L’heure est venue d’enclencher un véritable dialogue national : pour bâtir un plan national de développement durable, pour réconcilier la nation avec elle-même, pour établir un code d’éthique politique et un pacte de gouvernabilité du pays, pour définir le profil du nouveau type d’haïtien, d’haïtienne et le profil de la nouvelle société recherchée. Et conclure ainsi ce que l’on peut bien nommer un Pacte social aux contours et aux aspirations marqués au coin du respect mutuel, de la transparence, de la solidarité, de la justice. Vous direz alors, votre volonté d’être à l’écoute de chaque Haïtien, et spécialement, puisqu’il s’agit d’écouter, de ceux qui n’ont jamais eu la voix au chapitre ou qui n’ont plus de voix. C’est seulement après les avoir bien écoutés, qu’il faudra parler en leur nom. Et là, il ne faudra pas avant tout leur dire ce qu’ils veulent entendre, mais ce qui doit être dit. Vous avez envers ce peuple, le devoir de la vérité, de l’honneur, du respect de la parole donnée.

Comprenez bien tout cela, Monsieur le Président, parce que votre investiture à la Magistrature suprême de l’Etat est un signe, un symbole exprimant le désir de tous ceux qui ont placé en vous leur confiance et, en général, de tous les haïtiens, haïtiennes indistinctement, dont vous êtes le président. Ils ont besoin vraiment de respirer un air de liberté et de sécurité indispensable à leur plein épanouissement.

Nous retrouvons ainsi, en votre personne, le désir profond de tout un peuple, de notre peuple, votre peuple, d’un changement radical, mais authentique dans la gouvernance de ce pays ; un pays où nous ne cessons de rappeler que chaque haïtien doit avoir sa place. Chaque membre de cette nation a une pierre à apporter à sa reconstruction physique, économique, sociopolitique, culturelle et religieuse qu’il faut accueillir et déposer à sa juste place.

L’Evangile de Matthieu (Mt 20, 17-28) que vous avez écouté soulève une question exigeante. C’est celle que Jésus pose aux deux fils de Zébédée, Jacques et Jean: « Pouvez-vous boire la coupe que je vais boire » ? Ils répondent : « oui » ! Mais ils n’ont aucune idée de ce dont il parle. Prenez pour vous-même aussi, M. le Président, cette même question. Je veux croire que votre réponse sera certainement positive avec, bien sûr aussi, des conséquences auxquelles vous ne vous attendrez pas.
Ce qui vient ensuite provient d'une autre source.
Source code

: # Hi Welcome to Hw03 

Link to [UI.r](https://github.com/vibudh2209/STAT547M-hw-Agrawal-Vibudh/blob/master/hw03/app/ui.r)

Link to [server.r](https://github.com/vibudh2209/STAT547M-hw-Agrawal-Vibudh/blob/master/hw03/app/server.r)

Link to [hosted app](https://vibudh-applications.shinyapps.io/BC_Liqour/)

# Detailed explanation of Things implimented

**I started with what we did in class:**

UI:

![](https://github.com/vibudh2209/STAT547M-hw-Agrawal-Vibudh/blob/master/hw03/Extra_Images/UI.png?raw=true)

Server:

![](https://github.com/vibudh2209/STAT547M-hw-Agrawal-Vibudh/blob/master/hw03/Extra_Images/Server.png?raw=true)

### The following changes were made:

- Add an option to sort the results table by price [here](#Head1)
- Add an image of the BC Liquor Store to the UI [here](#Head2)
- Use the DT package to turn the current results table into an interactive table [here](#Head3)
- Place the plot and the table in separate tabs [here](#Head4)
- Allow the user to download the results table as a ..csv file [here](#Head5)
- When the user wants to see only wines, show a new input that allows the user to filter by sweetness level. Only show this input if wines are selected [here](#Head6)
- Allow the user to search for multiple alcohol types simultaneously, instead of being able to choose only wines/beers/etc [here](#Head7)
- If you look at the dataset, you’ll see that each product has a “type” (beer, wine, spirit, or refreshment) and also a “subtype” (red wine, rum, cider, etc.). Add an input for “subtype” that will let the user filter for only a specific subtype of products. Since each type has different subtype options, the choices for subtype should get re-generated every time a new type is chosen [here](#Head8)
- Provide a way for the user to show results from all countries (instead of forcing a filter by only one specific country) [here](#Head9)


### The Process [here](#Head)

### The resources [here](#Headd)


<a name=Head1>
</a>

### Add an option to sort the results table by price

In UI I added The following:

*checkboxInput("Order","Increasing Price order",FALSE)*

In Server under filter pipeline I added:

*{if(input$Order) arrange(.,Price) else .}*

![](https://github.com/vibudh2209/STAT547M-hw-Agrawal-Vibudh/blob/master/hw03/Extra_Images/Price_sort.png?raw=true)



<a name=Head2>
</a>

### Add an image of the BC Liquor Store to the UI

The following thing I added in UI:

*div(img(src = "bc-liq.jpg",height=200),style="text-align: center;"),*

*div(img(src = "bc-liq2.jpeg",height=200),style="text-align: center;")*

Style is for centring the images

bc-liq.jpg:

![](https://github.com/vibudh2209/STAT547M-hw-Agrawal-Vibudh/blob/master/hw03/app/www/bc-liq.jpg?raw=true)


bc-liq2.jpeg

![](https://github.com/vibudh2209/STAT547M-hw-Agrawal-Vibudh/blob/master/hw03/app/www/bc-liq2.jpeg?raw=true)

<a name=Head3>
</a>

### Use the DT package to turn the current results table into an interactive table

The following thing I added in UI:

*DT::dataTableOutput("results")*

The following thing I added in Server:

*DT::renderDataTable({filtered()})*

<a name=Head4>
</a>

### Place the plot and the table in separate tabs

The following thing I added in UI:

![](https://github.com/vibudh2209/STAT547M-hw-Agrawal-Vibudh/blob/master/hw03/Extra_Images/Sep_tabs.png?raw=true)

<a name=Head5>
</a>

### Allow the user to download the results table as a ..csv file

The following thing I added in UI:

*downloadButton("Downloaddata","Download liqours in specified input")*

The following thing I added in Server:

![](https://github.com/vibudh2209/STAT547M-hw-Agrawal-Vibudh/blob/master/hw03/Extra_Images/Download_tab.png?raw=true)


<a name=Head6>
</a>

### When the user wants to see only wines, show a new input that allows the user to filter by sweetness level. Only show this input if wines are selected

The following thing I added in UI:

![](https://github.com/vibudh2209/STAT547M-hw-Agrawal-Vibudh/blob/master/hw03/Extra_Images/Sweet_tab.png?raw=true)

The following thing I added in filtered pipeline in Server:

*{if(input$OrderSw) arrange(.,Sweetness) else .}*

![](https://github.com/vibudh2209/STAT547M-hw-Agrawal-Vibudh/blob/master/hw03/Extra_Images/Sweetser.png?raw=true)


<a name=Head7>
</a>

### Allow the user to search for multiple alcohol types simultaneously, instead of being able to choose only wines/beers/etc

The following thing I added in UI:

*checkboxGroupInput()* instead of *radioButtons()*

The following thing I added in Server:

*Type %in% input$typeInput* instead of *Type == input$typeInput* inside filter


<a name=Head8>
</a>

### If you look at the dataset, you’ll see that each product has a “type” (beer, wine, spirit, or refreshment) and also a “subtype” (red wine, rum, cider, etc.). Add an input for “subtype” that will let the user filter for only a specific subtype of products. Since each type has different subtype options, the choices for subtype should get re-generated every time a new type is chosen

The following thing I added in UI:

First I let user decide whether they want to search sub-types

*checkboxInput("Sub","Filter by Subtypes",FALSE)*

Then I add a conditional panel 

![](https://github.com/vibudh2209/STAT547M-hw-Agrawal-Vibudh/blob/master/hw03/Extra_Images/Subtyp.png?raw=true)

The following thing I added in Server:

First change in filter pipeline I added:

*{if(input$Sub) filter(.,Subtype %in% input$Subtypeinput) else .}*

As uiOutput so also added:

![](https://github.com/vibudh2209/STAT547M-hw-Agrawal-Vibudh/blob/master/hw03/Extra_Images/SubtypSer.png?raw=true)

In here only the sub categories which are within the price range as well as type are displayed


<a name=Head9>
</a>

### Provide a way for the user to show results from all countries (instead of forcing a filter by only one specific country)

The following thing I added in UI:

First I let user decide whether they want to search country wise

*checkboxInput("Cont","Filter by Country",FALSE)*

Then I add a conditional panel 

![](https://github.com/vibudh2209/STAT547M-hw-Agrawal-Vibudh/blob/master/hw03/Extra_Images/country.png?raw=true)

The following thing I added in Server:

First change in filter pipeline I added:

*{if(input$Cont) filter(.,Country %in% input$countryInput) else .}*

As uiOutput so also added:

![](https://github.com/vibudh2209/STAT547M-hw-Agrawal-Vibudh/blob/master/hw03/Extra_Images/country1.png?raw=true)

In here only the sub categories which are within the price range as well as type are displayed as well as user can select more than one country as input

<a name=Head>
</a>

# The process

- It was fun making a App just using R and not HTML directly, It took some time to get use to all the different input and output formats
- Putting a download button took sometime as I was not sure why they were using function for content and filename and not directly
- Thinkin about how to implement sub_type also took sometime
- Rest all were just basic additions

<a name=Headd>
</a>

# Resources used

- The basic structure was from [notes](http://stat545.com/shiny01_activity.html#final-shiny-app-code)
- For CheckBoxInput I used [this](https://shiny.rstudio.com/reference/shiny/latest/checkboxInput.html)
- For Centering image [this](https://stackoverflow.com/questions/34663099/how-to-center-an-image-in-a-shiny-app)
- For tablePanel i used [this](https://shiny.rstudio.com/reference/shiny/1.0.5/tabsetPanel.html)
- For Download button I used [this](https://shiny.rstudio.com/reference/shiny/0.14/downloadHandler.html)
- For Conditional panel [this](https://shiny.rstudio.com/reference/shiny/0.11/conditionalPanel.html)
Durant votre tournée du pays, vous avez constaté la coupe à laquelle s’abreuve ce peuple meurtri, humilié et bafoué : coupe remplie de souffrances physiques, morales et spirituelles ; coupe de la privation, de la solitude, de l’exclusion, de l’abandon et de l’angoisse. Une coupe remplie d’amertume. Comment transformer cette coupe de chagrin et de tristesse en espérance, joie et amour? Le Christ qui a bu cette coupe jusqu’à la lie, avait la confiance pleine et entière de son Père qu’il appelait « Abba, Papi » ! Le coeur blessé d’amour, il s’est livré, s’est donné pour le salut de ce peuple. Puisqu’Il dit qu’« Il n’y a pas de plus grand amour que de donner sa vie pour ceux qu’on aime ».

Vouloir ce changement radical implique de votre part une option claire et nette de vous mettre au service de chaque haïtien, de chaque haïtienne, peu importe sa condition sociale, économique, politique et religieuse. Tout en étant attentif à tous ces niveaux d’intervention, il faut se rappeler la mise en garde du Pape Benoit XVI dans Caritas in Veritate (CIV), numéro 29: « Les pays économiquement développés exportent vers les pays pauvres …, une vision réductrice de la personne et de sa destinée. C’est le dommage que le surdéveloppement inflige au développement authentique quand il s’accompagne d’un sous-développement moral ». Prenez garde à ne pas vous laisser influencer par des idéologies qui ne favorisent pas l’intégration des valeurs, de nos valeurs culturelles et religieuses.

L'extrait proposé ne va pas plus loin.